- Opening Delimiter -

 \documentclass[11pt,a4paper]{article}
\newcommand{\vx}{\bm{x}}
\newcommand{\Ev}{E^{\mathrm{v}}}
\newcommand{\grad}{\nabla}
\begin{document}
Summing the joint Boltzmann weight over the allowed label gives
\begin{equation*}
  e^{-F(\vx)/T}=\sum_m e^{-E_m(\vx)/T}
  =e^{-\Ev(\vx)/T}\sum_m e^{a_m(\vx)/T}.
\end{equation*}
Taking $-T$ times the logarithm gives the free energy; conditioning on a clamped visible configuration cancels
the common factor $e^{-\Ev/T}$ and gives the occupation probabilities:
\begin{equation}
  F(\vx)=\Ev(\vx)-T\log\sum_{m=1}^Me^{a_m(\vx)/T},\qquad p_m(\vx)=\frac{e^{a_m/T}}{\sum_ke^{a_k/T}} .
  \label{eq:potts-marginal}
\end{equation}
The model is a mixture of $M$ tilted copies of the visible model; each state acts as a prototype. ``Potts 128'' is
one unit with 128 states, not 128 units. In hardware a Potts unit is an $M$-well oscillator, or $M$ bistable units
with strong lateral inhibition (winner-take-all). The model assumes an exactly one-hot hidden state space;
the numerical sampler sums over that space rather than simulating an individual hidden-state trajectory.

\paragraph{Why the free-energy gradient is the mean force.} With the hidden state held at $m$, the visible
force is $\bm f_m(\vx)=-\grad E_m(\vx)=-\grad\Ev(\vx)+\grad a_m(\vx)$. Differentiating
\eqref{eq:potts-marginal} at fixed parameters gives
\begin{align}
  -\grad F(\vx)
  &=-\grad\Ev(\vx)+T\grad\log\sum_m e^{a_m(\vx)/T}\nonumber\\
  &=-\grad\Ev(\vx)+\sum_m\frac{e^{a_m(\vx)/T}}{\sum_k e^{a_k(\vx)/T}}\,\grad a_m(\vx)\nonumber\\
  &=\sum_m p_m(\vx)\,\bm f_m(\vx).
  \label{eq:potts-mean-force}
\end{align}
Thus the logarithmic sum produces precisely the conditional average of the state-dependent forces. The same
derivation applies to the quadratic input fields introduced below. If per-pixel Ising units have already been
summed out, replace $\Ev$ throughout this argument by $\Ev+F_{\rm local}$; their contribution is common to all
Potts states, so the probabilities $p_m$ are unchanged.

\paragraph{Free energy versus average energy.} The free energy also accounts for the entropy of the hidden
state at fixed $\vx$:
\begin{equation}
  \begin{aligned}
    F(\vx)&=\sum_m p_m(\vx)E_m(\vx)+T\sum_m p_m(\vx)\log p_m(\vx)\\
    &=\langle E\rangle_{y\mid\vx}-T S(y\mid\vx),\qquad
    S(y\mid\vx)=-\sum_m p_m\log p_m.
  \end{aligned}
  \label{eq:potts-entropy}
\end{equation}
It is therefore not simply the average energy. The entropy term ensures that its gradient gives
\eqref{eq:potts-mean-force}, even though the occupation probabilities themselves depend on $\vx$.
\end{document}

- Closing Delimiter -

### Task item:
All of the data above should be reproduced exactly.

### Written answer:
 \documentclass[11pt,a4paper]{article}
\newcommand{\vx}{\bm{x}}
\newcommand{\Ev}{E^{\mathrm{v}}}
\newcommand{\grad}{\nabla}
\begin{document}
Summing the joint Boltzmann weight over the allowed label gives
\begin{equation*}
  e^{-F(\vx)/T}=\sum_m e^{-E_m(\vx)/T}
  =e^{-\Ev(\vx)/T}\sum_m e^{a_m(\vx)/T}.
\end{equation*}
Taking $-T$ times the logarithm gives the free energy; conditioning on a clamped visible configuration cancels
the common factor $e^{-\Ev/T}$ and gives the occupation probabilities:
\begin{equation}
  F(\vx)=\Ev(\vx)-T\log\sum_{m=1}^Me^{a_m(\vx)/T},\qquad p_m(\vx)=\frac{e^{a_m/T}}{\sum_ke^{a_k/T}} .
  \label{eq:potts-marginal}
\end{equation}
The model is a mixture of $M$ tilted copies of the visible model; each state acts as a prototype. ``Potts 128'' is
one unit with 128 states, not 128 units. In hardware a Potts unit is an $M$-well oscillator, or $M$ bistable units
with strong lateral inhibition (winner-take-all). The model assumes an exactly one-hot hidden state space;
the numerical sampler sums over that space rather than simulating an individual hidden-state trajectory.

\paragraph{Why the free-energy gradient is the mean force.} With the hidden state held at $m$, the visible
force is $\bm f_m(\vx)=-\grad E_m(\vx)=-\grad\Ev(\vx)+\grad a_m(\vx)$. Differentiating
\eqref{eq:potts-marginal} at fixed parameters gives
\begin{align}
  -\grad F(\vx)
  &=-\grad\Ev(\vx)+T\grad\log\sum_m e^{a_m(\vx)/T}\nonumber\\
  &=-\grad\Ev(\vx)+\sum_m\frac{e^{a_m(\vx)/T}}{\sum_k e^{a_k(\vx)/T}}\,\grad a_m(\vx)\nonumber\\
  &=\sum_m p_m(\vx)\,\bm f_m(\vx).
  \label{eq:potts-mean-force}
\end{align}
Thus the logarithmic sum produces precisely the conditional average of the state-dependent forces. The same
derivation applies to the quadratic input fields introduced below. If per-pixel Ising units have already been
summed out, replace $\Ev$ throughout this argument by $\Ev+F_{\rm local}$; their contribution is common to all
Potts states, so the probabilities $p_m$ are unchanged.

\paragraph{Free energy versus average energy.} The free energy also accounts for the entropy of the hidden
state at fixed $\vx$:
\begin{equation}
  \begin{aligned}
    F(\vx)&=\sum_m p_m(\vx)E_m(\vx)+T\sum_m p_m(\vx)\log p_m(\vx)\\
    &=\langle E\rangle_{y\mid\vx}-T S(y\mid\vx),\qquad
    S(y\mid\vx)=-\sum_m p_m\log p_m.
  \end{aligned}
  \label{eq:potts-entropy}
\end{equation}
It is therefore not simply the average energy. The entropy term ensures that its gradient gives
\eqref{eq:potts-mean-force}, even though the occupation probabilities themselves depend on $\vx$.
\end{document}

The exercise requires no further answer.